As specialized police units, AHTUs are extremely important in the anti-trafficking system. General local police stations are not specialised, they do not have the resources and the structural facilities to conduct investigations that require multi-state coordination between sending and receiving states, which is why poor investigations lead to poor conversion between prosecution and conviction in AHT cases.
“There is a distinct difference in the quality of investigations between cases investigated by the general police stations in West Bengal districts, and ones which are investigated by the AHTUs at the CID or even the district AHTUs,” said Sambhu Nanda, who coordinates the Partners in Anti Trafficking, a network of community-based organisations in West Bengal. “Inspectors and sub-inspectors in our local police stations admit that for them, planning and implementing investigations between Bengal, Maharashtra, Delhi and Karnataka, is difficult both in terms of time as well as funding. Dedicated manpower from the state police and funding for investigations from MHA, for all AHTUs in every district, will give the investigators a boost and nab local traffickers in rural India, who are the recruiters in source areas,” adds Mr Nanda.

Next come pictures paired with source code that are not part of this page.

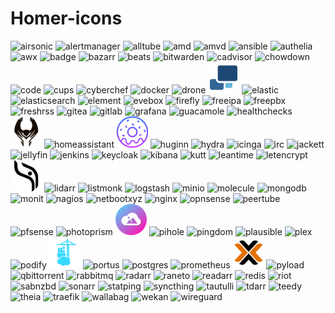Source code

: # Homer-icons
<img src="airsonic.png" alt="airsonic" width="50">
<img src="alertmanager.png" alt="alertmanager" width="50">
<img src="alltube.png" alt="alltube" width="50">
<img src="amd.png" alt="amd" width="50">
<img src="amvd.png" alt="amvd" width="50">
<img src="ansible.png" alt="ansible" width="50">
<img src="authelia.png" alt="authelia" width="50">
<img src="awx.png" alt="awx" width="50">
<img src="badge.png" alt="badge" width="50">
<img src="bazarr.png" alt="bazarr" width="50">
<img src="beats.png" alt="beats" width="50">
<img src="bitwarden.png" alt="bitwarden" width="50">
<img src="cadvisor.png" alt="cadvisor" width="50">
<img src="chowdown.png" alt="chowdown" width="50">
<img src="code.png" alt="code" width="50">
<img src="cups.png" alt="cups" width="50">
<img src="cyberchef.png" alt="cyberchef" width="50">
<img src="docker.png" alt="docker" width="50">
<img src="drone.png" alt="drone" width="50">
<img src="duplicati.png" alt="duplicati" width="50">
<img src="elastic.png" alt="elastic" width="50">
<img src="elasticsearch.png" alt="elasticsearch" width="50">
<img src="element.png" alt="element" width="50">
<img src="evebox.png" alt="evebox" width="50">
<img src="firefly.png" alt="firefly" width="50">
<img src="freeipa.png" alt="freeipa" width="50">
<img src="freepbx.png" alt="freepbx" width="50">
<img src="freshrss.png" alt="freshrss" width="50">
<img src="gitea.png" alt="gitea" width="50">
<img src="gitlab.png" alt="gitlab" width="50">
<img src="grafana.png" alt="grafana" width="50">
<img src="guacamole.png" alt="guacamole" width="50">
<img src="healthchecks.png" alt="healthchecks" width="50">
<img src="heimdall.png" alt="heimdall" width="50">
<img src="homeassistant.png" alt="homeassistant" width="50">
<img src="homer.png" alt="homer" width="50">
<img src="huginn.png" alt="huginn" width="50">
<img src="hydra.png" alt="hydra" width="50">
<img src="icinga.png" alt="icinga" width="50">
<img src="irc.png" alt="irc" width="50">
<img src="jackett.png" alt="jackett" width="50">
<img src="jellyfin.png" alt="jellyfin" width="50">
<img src="jenkins.png" alt="jenkins" width="50">
<img src="keycloak.png" alt="keycloak" width="50">
<img src="kibana.png" alt="kibana" width="50">
<img src="kutt.png" alt="kutt" width="50">
<img src="leantime.png" alt="leantime" width="50">
<img src="letencrypt.png" alt="letencrypt" width="50">
<img src="librephotos.png" alt="librephotos" width="50">
<img src="lidarr.png" alt="lidarr" width="50">
<img src="listmonk.png" alt="listmonk" width="50">
<img src="logstash.png" alt="logstash" width="50">
<img src="minio.png" alt="minio" width="50">
<img src="molecule.png" alt="molecule" width="50">
<img src="mongodb.png" alt="mongodb" width="50">
<img src="monit.png" alt="monit" width="50">
<img src="nagios.png" alt="nagios" width="50">
<img src="netbootxyz.png" alt="netbootxyz" width="50">
<img src="nginx.png" alt="nginx" width="50">
<img src="opnsense.png" alt="opnsense" width="50">
<img src="peertube.png" alt="peertube" width="50">
<img src="pfsense.png" alt="pfsense" width="50">
<img src="photoprism.png" alt="photoprism" width="50">
<img src="photostructure.png" alt="photostructure" width="50">
<img src="pihole.png" alt="pihole" width="50">
<img src="pingdom.png" alt="pingdom" width="50">
<img src="plausible.png" alt="plausible" width="50">
<img src="plex.png" alt="plex" width="50">
<img src="podify.png" alt="podify" width="50">
<img src="portainer.png" alt="portainer" width="50">
<img src="portus.png" alt="portus" width="50">
<img src="postgres.png" alt="postgres" width="50">
<img src="prometheus.png" alt="prometheus" width="50">
<img src="proxmox.png" alt="proxmox" width="50">
<img src="pyload.png" alt="pyload" width="50">
<img src="qbittorrent.png" alt="qbittorrent" width="50">
<img src="rabbitmq.png" alt="rabbitmq" width="50">
<img src="radarr.png" alt="radarr" width="50">
<img src="raneto.png" alt="raneto" width="50">
<img src="readarr.png" alt="readarr" width="50">
<img src="redis.png" alt="redis" width="50">
<img src="riot.png" alt="riot" width="50">
<img src="sabnzbd.png" alt="sabnzbd" width="50">
<img src="sonarr.png" alt="sonarr" width="50">
<img src="statping.png" alt="statping" width="50">
<img src="syncthing.png" alt="syncthing" width="50">
<img src="tautulli.png" alt="tautulli" width="50">
<img src="tdarr.png" alt="tdarr" width="50">
<img src="teedy.png" alt="teedy" width="50">
<img src="theia.png" alt="theia" width="50">
<img src="traefik.png" alt="traefik" width="50">
<img src="wallabag.png" alt="wallabag" width="50">
<img src="wekan.png" alt="wekan" width="50">
<img src="wireguard.png" alt="wireguard" width="50">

- Rammohan, an anti-trafficking activist from Andhra Pradesh, says, “COVID 19 lockdowns have spiralled interest rates being demanded by spurious private money lenders. People in poverty, daily wage earners, women have been forced to borrow against high-interest rates. Sex workers across India have reported distress and have been excluded from free rations and all other benefits because many of them have not had Aadhar or ration cards to prove their eligibility for rations or bank accounts for cash transfers. Several states of India have laws that regulate money lending but these are neither implemented, monitored or publicised. AHTUs need to investigate these spurious money lenders who have motivations to lend money to the poor and resourceless knowing the high risks of non-payment.”
“I welcome the MHA guideline but only time will tell whether it will remain only as another piece of paper or it will be implemented by the States in its letter and spirit. Further, the MHA guideline does not mention any timeline for completing the task hence there is no time-bound accountability without which it will be difficult for the citizens to question the state,” says Kaushik Gupta, a lawyer who practices in the Calcutta High Court.
“What’s disappointing is the continued conflation between trafficking and women’s help desk – it suggests that the MHA still sees trafficking as a women’s issue, and recognition of trafficking of men, boys, transgender persons for various forms of exploitation, especially labour exploitation, organ harvesting etc are not yet a focus or priority for the leadership,” adds Ms Pompi Banerjee.
The AHTU Watch study based on RTI responses by State governments has revealed that only 27 per cent of the AHTUs are functional and only 51 per cent being notified with all the power and resources across the country. The study was spearheaded by five lawyers who filed RTIs in 33 States and Union Territories out of which only 22 States and Union Territories responded.